Bigyellowfish is a workplace well-being, mental health and training platform designed to allow organisations to be on top of their crew well-being and welfare engagement.

Last December, it raised $1.1m in seed funding from Powerhouse Ventures, Anicut Capital and Bernhard Schulte Innoport.

Bigyellowfish’s two co-founders, Soma Sundat Gollakota, a master mariner, and Kunal Pancholi, a tech entrepreneur, spoke to TradeWinds about the challenges that tech start-ups face in the maritime sector and shared some insights on how to successfully raise funds in the Asian investment space.

Bigyellowfish is an employee experience and behavioural risk management tool that combines technology, business and psychology. It counts major shipping companies and ship managers such as Bernhard Schulte Shipmanagement, Avance Gas, Wilhelmsen Ship Services, OSM Maritime, Flex LNG Fleet Management, Evergas Ship Management, NYK and Thome Group among its clients.

At the core of its product is a seafarer mobile app that enables users to record how they feel, track and monitor their sleep quality, engage in well-being activities, access general and company-specific training modules via short bursts of gamified reinforced learning, interact with a mental health chatbot or consult with a psychologist.

Over 10,000 seafarers on board around 400 vessels have been using the app since it first went online in early 2021.

Gollakota and Pancholi said Bigyellowfish was set up against the premise that the behaviour of a frontline workforce has a strong impact on a company’s bottom line.

“The maritime, oil and gas, aviation, manufacturing, mining and health care sectors are asset and people-heavy. This puts a significant challenge on identifying, understanding and managing such a diverse, distributed workforce to manage the asset risk better and, therefore, the business risk. We have seen how complex and challenging this process can be,” Gollakota said.

“The complexity further augments due to the lack of the right technology tools, which can help organisations manage the workforce at scale, be on top of their performance metrics and be proactive in driving decisions,” he added.

Bigyellowfish at a concept stage was incubated at Port XL, Rotterdam, one of the largest accelerators in the maritime space. Only after 18 months of business operations did it go out to seek seed funding.

The company secured its first round of institutional funding through a combination of both venture capital and strategic investments. Its strategy was to target investors who invested in software as a service (SaaS) products and who backed early stage companies.

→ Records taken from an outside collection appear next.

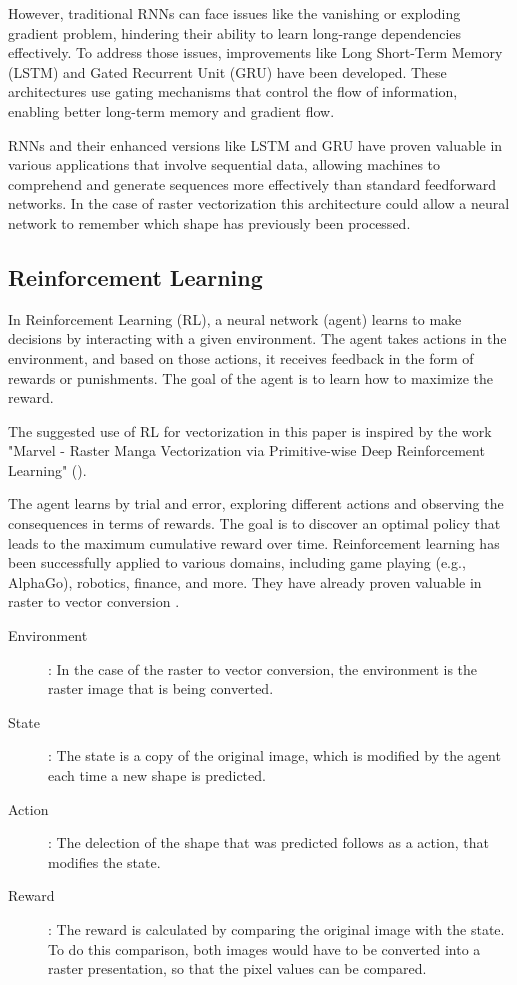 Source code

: \documentclass[12pt, a4paper, titlepage]{report}
\begin{document}
However, traditional RNNs can face issues like the vanishing or exploding gradient problem, hindering their ability to learn long-range dependencies effectively.
To address those issues, improvements like Long Short-Term Memory (LSTM) and Gated Recurrent Unit (GRU) have been developed. These architectures use gating mechanisms that control the flow of information, enabling better long-term memory and gradient flow.

RNNs and their enhanced versions like LSTM and GRU have proven valuable in various applications that involve sequential data, allowing machines to comprehend and generate sequences more effectively than standard feedforward networks. In the case of raster vectorization this architecture could allow a neural network to remember which shape has previously been processed.

\subsection{Reinforcement Learning}

In Reinforcement Learning (RL), a neural network (agent) learns to make decisions by interacting with a given environment. The agent takes actions in the environment, and based on those actions, it receives feedback in the form of rewards or punishments. The goal of the agent is to learn how to maximize the reward.

The suggested use of RL for vectorization in this paper is inspired by the work "Marvel - Raster Manga Vectorization via Primitive-wise Deep Reinforcement Learning"  (\cite{su_marvel_2023}).

The agent learns by trial and error, exploring different actions and observing the consequences in terms of rewards. The goal is to discover an optimal policy that leads to the maximum cumulative reward over time. Reinforcement learning has been successfully applied to various domains, including game playing (e.g., AlphaGo), robotics, finance, and more. They have already proven valuable in raster to vector conversion \cite{su_marvel_2023}.

\begin{description}
   \item[Environment]: In the case of the raster to vector conversion, the environment is the raster image that is being converted.

   \item[State]: The state is a copy of the original image, which is modified by the agent each time a new shape is predicted.

   \item[Action]: The delection of the shape that was predicted follows as a action, that modifies the state.

   \item[Reward]: The reward is calculated by comparing the original image with the state. To do this comparison, both images would have to be converted into a raster presentation, so that the pixel values can be compared.
\end{description}
\end{document}
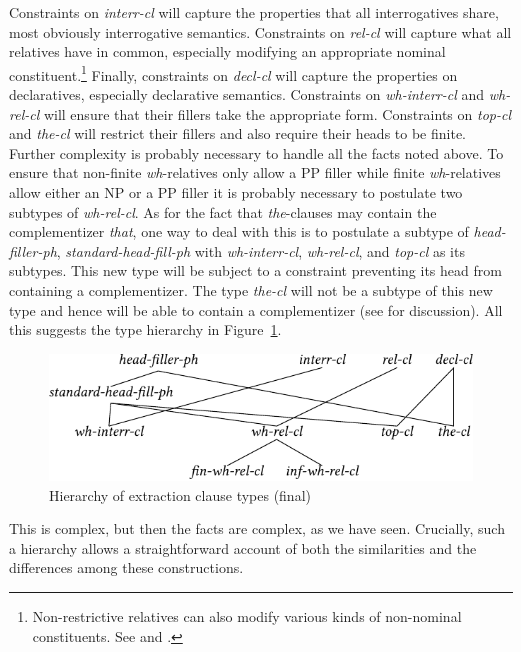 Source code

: \documentclass[output=paper
                ,modfonts
                ,nonflat
	        ,collection
	        ,collectionchapter
	        ,collectiontoclongg
 	        ,biblatex
                ,babelshorthands
                ,newtxmath
                ,draftmode
                ,colorlinks, citecolor=brown
]{./langsci/langscibook}
\begin{document}
{\noindent
Constraints on \emph{interr-cl} will capture the properties that all
interrogatives share, most obviously interrogative semantics.
Constraints on \emph{rel-cl} will capture what all relatives have in
common, especially modifying an appropriate nominal
constituent.\footnote{Non-restrictive relatives can also modify various
  kinds of non-nominal constituents. See \citet{Arnold:04} and
  \citet{Arnold:Borsley:08}.} Finally, constraints on \emph{decl-cl}
will capture the properties on declaratives, especially declarative
semantics.  Constraints on \emph{wh-interr-cl} and \emph{wh-rel-cl}
will ensure that their fillers take the appropriate form. Constraints
on \emph{top-cl} and \emph{the-cl} will restrict their fillers and
also require their heads to be finite. Further complexity is probably
necessary to handle all the facts noted above. To ensure that
non-finite \emph{wh}-relatives only allow a PP filler while finite
\emph{wh}-relatives allow either an NP or a PP filler it is probably
necessary to postulate two subtypes of \emph{wh-rel-cl}. As for the
fact that \emph{the}-clauses may contain the complementizer
\emph{that}, one way to deal with this is to postulate a subtype of
\emph{head-filler-ph}, \emph{standard-head-fill-ph} with
\emph{wh-interr-cl}, \emph{wh-rel-cl}, and \emph{top-cl} as its
subtypes. This new type will be subject to a constraint preventing its
head from containing a complementizer. The type \emph{the-cl} will not
be a subtype of this new type and hence will be able to contain a
complementizer (see \citealt{Borsley:11} for discussion). All this suggests
the type hierarchy in Figure~\ref{fig:UDC:50}. 
%
\begin{figure}[htb]
  \centering
  \includegraphics{figures/BB-extraction-function-hier-full-crop}
  \caption{\label{fig:UDC:50}Hierarchy of extraction clause types (final)}
  
\end{figure}
%
%
This is complex, but then the facts are complex, as we have seen.
Crucially, such a hierarchy allows a straightforward account of both the
similarities and the differences among these constructions.

}
\end{document}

The co-founders said that finding the right investors is a discovery, and the process is always met with many challenges, rejections and excitement.

They described their funding journey as one that met with mixed reception until the right match was found.

The pair said that often the investor philosophy is more aligned with riding a specific market wave, and where their experience as investors align. They quickly learned that Bigyellowfish, which built a business in the safety-critical markets addressing the frontline workforce, needed to be more easily understood by investors who were probably unaware of such sectors and perceived them as an investment risk.

“But that meant we stood out from the rest and were unique. It presented an opportunity for the right investors to see a massive growth opportunity in the future regarding their value,” said Pancholi.

“For funding outside of Asia, it was the US, where the sectors did not matter much, but the technology and the business growth value mattered, especially if you were a SaaS product,” he added.

Be prepared

Both Gollakota and Pancholi stressed that while no investors threw hurdles at them, objections were raised over market size and scalability. At the end of the day, they said, it came down to showing market traction, revenue, market validation and vertical to horizontal product adoption.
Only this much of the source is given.